*Source texts of formatted documents*.
-*-
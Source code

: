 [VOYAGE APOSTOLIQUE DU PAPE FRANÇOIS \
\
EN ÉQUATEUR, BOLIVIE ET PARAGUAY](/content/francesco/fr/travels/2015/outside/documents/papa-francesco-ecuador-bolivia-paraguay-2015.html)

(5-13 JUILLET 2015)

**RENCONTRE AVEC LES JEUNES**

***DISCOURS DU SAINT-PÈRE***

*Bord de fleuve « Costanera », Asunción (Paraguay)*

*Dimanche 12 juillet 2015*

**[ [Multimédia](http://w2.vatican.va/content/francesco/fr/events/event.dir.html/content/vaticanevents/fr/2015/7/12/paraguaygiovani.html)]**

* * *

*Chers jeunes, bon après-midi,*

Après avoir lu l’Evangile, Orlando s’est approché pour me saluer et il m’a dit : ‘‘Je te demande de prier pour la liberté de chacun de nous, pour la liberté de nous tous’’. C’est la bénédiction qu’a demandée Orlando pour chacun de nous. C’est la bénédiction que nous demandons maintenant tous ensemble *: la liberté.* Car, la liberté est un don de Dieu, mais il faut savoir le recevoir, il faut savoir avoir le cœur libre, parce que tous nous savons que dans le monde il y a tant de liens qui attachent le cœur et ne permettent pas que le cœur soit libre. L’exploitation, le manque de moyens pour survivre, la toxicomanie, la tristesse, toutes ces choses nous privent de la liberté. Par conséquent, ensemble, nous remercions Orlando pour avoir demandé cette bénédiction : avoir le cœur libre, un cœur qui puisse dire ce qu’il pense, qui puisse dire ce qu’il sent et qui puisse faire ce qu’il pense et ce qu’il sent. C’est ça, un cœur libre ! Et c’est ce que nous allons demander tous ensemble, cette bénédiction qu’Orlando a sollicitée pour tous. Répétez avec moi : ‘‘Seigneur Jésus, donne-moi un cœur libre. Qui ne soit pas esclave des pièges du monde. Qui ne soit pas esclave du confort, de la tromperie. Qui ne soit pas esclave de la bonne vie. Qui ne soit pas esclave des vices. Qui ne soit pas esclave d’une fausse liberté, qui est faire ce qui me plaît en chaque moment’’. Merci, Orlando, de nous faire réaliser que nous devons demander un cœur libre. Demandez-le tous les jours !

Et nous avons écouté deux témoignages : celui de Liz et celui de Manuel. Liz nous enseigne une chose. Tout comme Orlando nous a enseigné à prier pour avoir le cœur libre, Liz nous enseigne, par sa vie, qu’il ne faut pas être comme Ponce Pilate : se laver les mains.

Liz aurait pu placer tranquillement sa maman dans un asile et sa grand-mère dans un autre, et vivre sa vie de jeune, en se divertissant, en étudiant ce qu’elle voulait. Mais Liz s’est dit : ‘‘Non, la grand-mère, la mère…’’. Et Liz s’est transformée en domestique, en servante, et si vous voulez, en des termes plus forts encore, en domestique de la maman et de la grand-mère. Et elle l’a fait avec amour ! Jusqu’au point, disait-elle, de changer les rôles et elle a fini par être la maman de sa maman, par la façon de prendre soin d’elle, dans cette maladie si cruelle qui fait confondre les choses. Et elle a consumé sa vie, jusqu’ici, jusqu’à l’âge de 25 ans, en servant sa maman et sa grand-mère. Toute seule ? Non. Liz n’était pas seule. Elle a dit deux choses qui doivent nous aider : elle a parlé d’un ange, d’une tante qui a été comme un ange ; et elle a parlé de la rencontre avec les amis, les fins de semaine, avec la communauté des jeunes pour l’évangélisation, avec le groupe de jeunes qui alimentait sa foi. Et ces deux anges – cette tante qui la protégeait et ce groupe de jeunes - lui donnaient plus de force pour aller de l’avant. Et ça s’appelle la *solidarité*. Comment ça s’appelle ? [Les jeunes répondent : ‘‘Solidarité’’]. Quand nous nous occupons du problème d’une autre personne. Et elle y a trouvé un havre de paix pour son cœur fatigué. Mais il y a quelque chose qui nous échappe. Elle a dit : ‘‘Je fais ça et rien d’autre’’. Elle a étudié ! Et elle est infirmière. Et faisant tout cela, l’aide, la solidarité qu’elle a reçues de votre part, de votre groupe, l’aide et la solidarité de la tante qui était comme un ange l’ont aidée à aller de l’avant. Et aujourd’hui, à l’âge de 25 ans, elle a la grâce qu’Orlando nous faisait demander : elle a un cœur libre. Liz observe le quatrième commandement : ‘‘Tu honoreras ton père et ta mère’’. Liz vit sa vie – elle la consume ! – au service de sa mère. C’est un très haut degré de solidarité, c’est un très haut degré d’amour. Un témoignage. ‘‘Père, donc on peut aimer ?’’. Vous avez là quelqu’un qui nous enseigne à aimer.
-*-
*Try it*.
Scan the lines above for "AVEC LES JEUNES**" and for "jeunes, bon après-midi,*". Repeat exactly the line holding each of them and every line in between.

*Response to this exercise*.
**RENCONTRE AVEC LES JEUNES**

***DISCOURS DU SAINT-PÈRE***

*Bord de fleuve « Costanera », Asunción (Paraguay)*

*Dimanche 12 juillet 2015*

**[ [Multimédia](http://w2.vatican.va/content/francesco/fr/events/event.dir.html/content/vaticanevents/fr/2015/7/12/paraguaygiovani.html)]**

* * *

*Chers jeunes, bon après-midi,*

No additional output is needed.